Stored data entries:
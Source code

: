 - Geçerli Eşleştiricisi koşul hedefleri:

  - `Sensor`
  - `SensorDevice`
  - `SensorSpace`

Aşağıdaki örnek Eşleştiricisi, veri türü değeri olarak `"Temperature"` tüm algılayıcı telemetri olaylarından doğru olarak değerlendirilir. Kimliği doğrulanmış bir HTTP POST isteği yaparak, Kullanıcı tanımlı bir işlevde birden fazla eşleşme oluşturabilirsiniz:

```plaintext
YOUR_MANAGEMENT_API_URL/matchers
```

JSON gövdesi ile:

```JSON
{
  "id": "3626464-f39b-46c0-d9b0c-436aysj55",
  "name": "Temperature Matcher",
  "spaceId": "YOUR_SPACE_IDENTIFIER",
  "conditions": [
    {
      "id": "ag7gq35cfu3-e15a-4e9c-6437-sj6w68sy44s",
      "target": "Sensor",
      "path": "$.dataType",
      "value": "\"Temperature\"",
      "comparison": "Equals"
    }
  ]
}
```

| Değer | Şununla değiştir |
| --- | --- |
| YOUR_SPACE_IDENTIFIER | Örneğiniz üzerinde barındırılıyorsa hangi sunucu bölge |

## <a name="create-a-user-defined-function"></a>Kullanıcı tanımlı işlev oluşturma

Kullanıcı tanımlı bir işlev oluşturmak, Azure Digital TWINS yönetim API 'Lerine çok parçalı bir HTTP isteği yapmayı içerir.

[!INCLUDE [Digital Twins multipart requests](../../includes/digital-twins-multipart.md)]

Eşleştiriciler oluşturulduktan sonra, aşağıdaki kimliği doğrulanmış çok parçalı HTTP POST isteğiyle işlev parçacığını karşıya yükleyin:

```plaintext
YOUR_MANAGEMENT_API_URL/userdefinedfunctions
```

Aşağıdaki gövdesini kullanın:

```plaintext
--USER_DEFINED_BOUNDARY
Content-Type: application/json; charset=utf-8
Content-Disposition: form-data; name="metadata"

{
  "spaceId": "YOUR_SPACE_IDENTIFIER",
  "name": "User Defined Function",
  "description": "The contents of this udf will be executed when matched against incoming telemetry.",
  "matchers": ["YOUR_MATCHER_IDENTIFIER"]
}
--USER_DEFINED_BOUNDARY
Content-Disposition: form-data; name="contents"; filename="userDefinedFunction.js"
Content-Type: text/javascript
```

==

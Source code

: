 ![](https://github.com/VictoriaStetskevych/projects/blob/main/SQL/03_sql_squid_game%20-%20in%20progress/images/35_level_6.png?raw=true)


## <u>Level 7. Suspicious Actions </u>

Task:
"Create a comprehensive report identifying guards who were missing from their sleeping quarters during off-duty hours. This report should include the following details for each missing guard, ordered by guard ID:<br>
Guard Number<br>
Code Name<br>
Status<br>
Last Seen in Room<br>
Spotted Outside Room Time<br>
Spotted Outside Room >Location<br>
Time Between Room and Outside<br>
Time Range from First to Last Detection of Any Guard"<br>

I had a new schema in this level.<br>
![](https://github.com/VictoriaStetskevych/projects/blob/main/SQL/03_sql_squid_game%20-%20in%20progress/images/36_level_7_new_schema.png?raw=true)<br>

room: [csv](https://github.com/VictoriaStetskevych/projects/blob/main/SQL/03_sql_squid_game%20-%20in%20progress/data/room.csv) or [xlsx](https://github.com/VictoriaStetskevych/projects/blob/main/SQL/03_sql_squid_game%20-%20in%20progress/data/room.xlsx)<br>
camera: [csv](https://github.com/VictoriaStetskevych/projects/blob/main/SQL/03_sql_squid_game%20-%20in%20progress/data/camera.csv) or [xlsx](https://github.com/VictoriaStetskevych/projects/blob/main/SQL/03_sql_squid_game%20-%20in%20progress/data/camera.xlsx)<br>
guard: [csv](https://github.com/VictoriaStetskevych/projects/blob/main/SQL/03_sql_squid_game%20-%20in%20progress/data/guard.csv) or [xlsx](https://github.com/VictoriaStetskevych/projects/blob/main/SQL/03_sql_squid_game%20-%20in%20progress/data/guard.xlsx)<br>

---

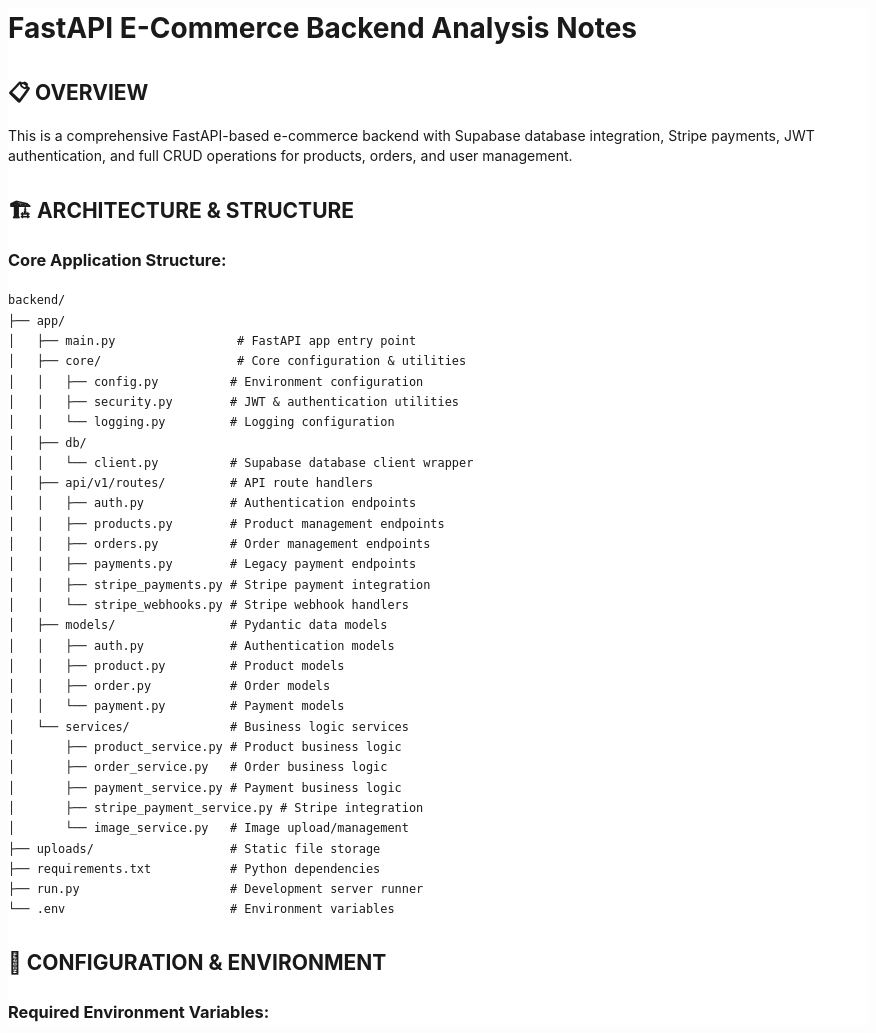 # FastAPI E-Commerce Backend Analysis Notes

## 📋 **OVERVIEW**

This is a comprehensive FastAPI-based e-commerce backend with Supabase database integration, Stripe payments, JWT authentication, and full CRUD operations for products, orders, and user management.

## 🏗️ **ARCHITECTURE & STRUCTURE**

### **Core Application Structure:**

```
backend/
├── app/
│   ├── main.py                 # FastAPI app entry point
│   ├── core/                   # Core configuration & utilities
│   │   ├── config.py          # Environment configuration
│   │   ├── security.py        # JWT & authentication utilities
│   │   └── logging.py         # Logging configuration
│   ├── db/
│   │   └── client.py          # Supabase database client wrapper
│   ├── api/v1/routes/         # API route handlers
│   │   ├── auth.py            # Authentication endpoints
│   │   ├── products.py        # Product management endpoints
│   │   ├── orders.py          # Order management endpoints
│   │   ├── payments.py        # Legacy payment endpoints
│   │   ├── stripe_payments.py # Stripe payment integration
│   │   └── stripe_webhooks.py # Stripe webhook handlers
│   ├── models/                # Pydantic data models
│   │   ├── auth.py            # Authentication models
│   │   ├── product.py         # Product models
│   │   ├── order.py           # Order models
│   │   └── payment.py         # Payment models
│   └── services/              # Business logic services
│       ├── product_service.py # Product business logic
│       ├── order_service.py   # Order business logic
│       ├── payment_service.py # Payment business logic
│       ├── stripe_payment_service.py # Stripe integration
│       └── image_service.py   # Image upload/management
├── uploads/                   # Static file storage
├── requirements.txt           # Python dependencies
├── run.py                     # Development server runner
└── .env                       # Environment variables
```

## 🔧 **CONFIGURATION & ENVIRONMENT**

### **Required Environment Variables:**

EXERCISE INSTRUCTIONS: Go to the line with "## 🔧 **CONFIGURATION & ENVIRONMENT**" in the entries above and repeat every line from there through the line with "### **Required Environment Variables:**", exactly and with no other text.

TASK ANSWER:
## 🔧 **CONFIGURATION & ENVIRONMENT**

### **Required Environment Variables:**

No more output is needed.